BHT adalah satu-satunya Perkumpulan Tionghoa paling tua di Semarang yang masih eksis hingga kini. Mereka datang dari Semarang menuju Jombang naik bus dengan tujuan utama untuk Ziarah atau Ceng Beng ke Makam Gus Dur di Kompleks Pondok Pesantren Tebuireng, Jombang, Jawa Timur, Sabtu-Ahad (24-25/08/2024).

Peserta Ceng Beng dari Semarang tiba di kompleks makam Gus Dur diawali dengan beragam prosesi. Di antaranya dengan menyapu di pelataran kompleks makam dengan sapu lidi, memungut sampah untuk menjaga kebersihan. Kemudian, acara dilanjut ziarah ke Makam Gus Dur.

*Wujud Terima Kasih*
Ketua BHT Semarang sekaligus Koordinator Ceng Beng, Harjanto Halim mengatakan, tujuan utama Ceng Beng ke Makam Gus Dur adalah sebagai wujud rasa terima kasih dan penghormatan kepada Gus Dur. Diketahui, saat menjabat sebagai Presiden RI Gus Dur memberi kebebasan etnis Keturunan Tionghoa untuk merayakan Budaya Tionghoa. Yaitu dengan mencabut Inpres No. 14 Tahun 1967, yang melarang Perayaan Budaya Tionghoa di Indonesia.

“Jadi ziarah dan berdoa ke Makam Gus Dur seharusnya wajib dilakukan oleh warga etnis keturunan Tionghoa di Indonesia, terutama kepada para pemuka Klenteng di seluruh Indonesia,” kata Harjanto yang juga owner PT Marimas ini.

“Karena Gus Dur, maka kami sampai sekarang bisa menikmati kebebasan untuk merayakan budaya Tionghoa di Indonesia,” tutur alumni S2 Teknik Pangan dari Universitas California Davis, USA tahun 1990 ini.

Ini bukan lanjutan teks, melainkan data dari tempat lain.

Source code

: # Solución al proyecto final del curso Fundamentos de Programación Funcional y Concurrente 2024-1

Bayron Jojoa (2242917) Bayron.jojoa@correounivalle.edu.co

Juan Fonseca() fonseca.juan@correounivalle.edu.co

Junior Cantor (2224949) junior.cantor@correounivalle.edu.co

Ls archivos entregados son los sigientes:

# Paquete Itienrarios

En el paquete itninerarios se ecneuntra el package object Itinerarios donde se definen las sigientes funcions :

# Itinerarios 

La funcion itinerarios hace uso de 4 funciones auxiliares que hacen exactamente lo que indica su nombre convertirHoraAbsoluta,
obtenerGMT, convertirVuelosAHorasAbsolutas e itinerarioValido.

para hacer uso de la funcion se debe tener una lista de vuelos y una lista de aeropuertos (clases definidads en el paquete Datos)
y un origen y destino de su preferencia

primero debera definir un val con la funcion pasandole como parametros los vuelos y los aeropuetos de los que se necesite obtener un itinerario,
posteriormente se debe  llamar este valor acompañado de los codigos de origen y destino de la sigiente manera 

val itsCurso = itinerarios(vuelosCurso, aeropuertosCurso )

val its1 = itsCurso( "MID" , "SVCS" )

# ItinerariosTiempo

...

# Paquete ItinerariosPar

Setelah ziarah ke Makam Gus Dur, rombongan mengunjungi Museum Islam Indonesia KH M Hasyim Asy’ari, pendiri Nahdlatul Ulama (NU) sekaligus kakek Gus Dur. Setelah dari museum, mereka langsung menuju Klenteng Hong San Kiong Gudo, Jombang untuk beristirahat dan bermalam di klenteng ini sambil menikmati pertunjukan Wayang Potehi yang sudah mulai langka. Untuk makan malam, panitia menjamu dengan menikmati Nasi Kikil Kesukaan Gus Dur di Mojosongo, Jombang.

*Lagu Yalal Wathon*
Makan malam Nasi Kikil ini semakin nikmat dengan kehadiran Ibu Munjidah Wahab, mantan Bupati Jombang yang juga putri KH Abdul Wahab Chasbullah, salah seorang pendiri NU. Acara semakin gayeng, karena para peserta yang sebagian besar Keturunan Tionghoa spontan menyanyikan lagu Yalal Wathon.

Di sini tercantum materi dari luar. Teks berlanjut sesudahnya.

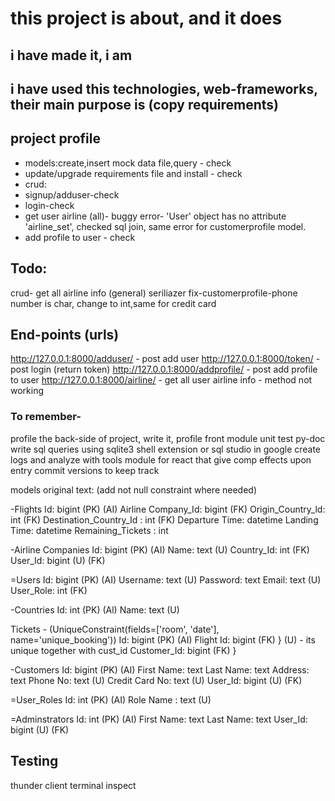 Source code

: # this project is about, and it does

## i have made it, i am
## i have used this technologies, web-frameworks, their main purpose is (copy requirements)

## project profile
- models:create,insert mock data file,query - check
- update/upgrade requirements file and install - check
-   crud:
- signup/adduser-check
- login-check
- get user airline (all)- buggy error- 'User' object has no attribute 'airline_set', checked sql join, same error for customerprofile model.
- add profile to user - check


## Todo:
crud- get all airline info (general)
seriliazer
fix-customerprofile-phone number is char, change to int,same for credit card


## End-points (urls)
http://127.0.0.1:8000/adduser/ - post add user
http://127.0.0.1:8000/token/ - post login (return token)
http://127.0.0.1:8000/addprofile/ - post add profile to user
http://127.0.0.1:8000/airline/ - get all user airline info - method not working

### To remember-
profile the back-side of project, write it, profile front
module unit test
py-doc
write sql queries using sqlite3 shell extension or sql studio in google 
create logs and analyze with tools
module for react that give comp effects upon entry
commit versions to keep track


models original text: (add not null constraint where needed)

-Flights
Id: bigint (PK) (AI)
Airline Company_Id: bigint (FK)
Origin_Country_ld: int (FK)
Destination_Country_Id : int (FK)
Departure Time: datetime
Landing Time: datetime
Remaining_Tickets : int

-Airline Companies
Id: bigint (PK) (AI)
Name: text (U)
Country_Id: int (FK)
User_Id: bigint (U) (FK)

=Users
Id: bigint (PK) (AI)
Username: text (U)
Password: text
Email: text (U)
User_Role: int (FK)

-Countries
Id: int (PK) (Al)
Name: text (U)

Tickets - (UniqueConstraint(fields=['room', 'date'], name='unique_booking'))
Id: bigint (PK) (AI)
Flight Id: bigint (FK) }    (U) - its unique together with cust_id
Customer_Id: bigint (FK) } 

-Customers
Id: bigint (PK) (AI)
First Name: text
Last Name: text
Address: text
Phone No: text (U)
Credit Card No: text (U)
User_Id: bigint (U) (FK)

=User_Roles
Id: int (PK) (AI)
Role Name : text (U)

=Adminstrators
Id: int (PK) (AI)
First Name: text
Last Name: text
User_Id: bigint (U) (FK)

## Testing
thunder client
terminal
inspect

Sebelum pulang ke Semarang, pada Ahad (26/08/2024) pagi, rombongan Ceng Beng ini menyaksikan sunrise di Rolak 70, yang merupakan salah satu bendungan bersejarah. Tidak lupa rekreasi ke Candi Rimbi, Candi Tikus dan mengunjungi Maha Vihara Mojopahit, Trowulan, Mojokerto.

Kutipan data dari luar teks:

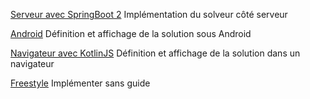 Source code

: 
[Serveur avec SpringBoot 2](#serveur_avec_springboot_2)
Implémentation du solveur côté serveur

[Android](#android)
Définition et affichage de la solution sous Android

[Navigateur avec KotlinJS](#navigateur_avec_kotlinjs)
Définition et affichage de la solution dans un navigateur

[Freestyle](#freestyle)
Implémenter sans guide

Boen Hian Tong (BHT) adalah satu-satunya perkumpulan Tionghoa paling tua di Semarang yang masih berdiri dan aktif hingga saat ini. Peresmian BHT diselenggarakan pada tanggal 15 Cia Gwee Imlek 2427 pada malam Cap Go Meh (Shi Wu Jie) atau bertepatan dengan tanggal 9 Februari 1876 di sebuah rumah di Gang Gambiran, Semarang.

“Tujuan didirikan BHT sekedar untuk mempererat tali persaudaraan dengan jalan mengembangkan seni tetabuhan Tionghoa. Kesenian bermusik waktu itu Lamkwan yang dimainkan secara rutin setiap tanggal 1 dan 15 penanggalan Imlek,” tutur Harjanto.

Meskipun berawal sebagai perkumpulan hiburan dengan berkesenian memainkan Lamkwan, akhirnya berkembang menjadi organisasi sosial yang lebih luas dengan memberikan bantuan di kalangan mereka yang membutuhkan. “Sehingga awalnya perkumpulan untuk berkesenian, kini menjadi perkumpulan sosial juga,” pungkasnya.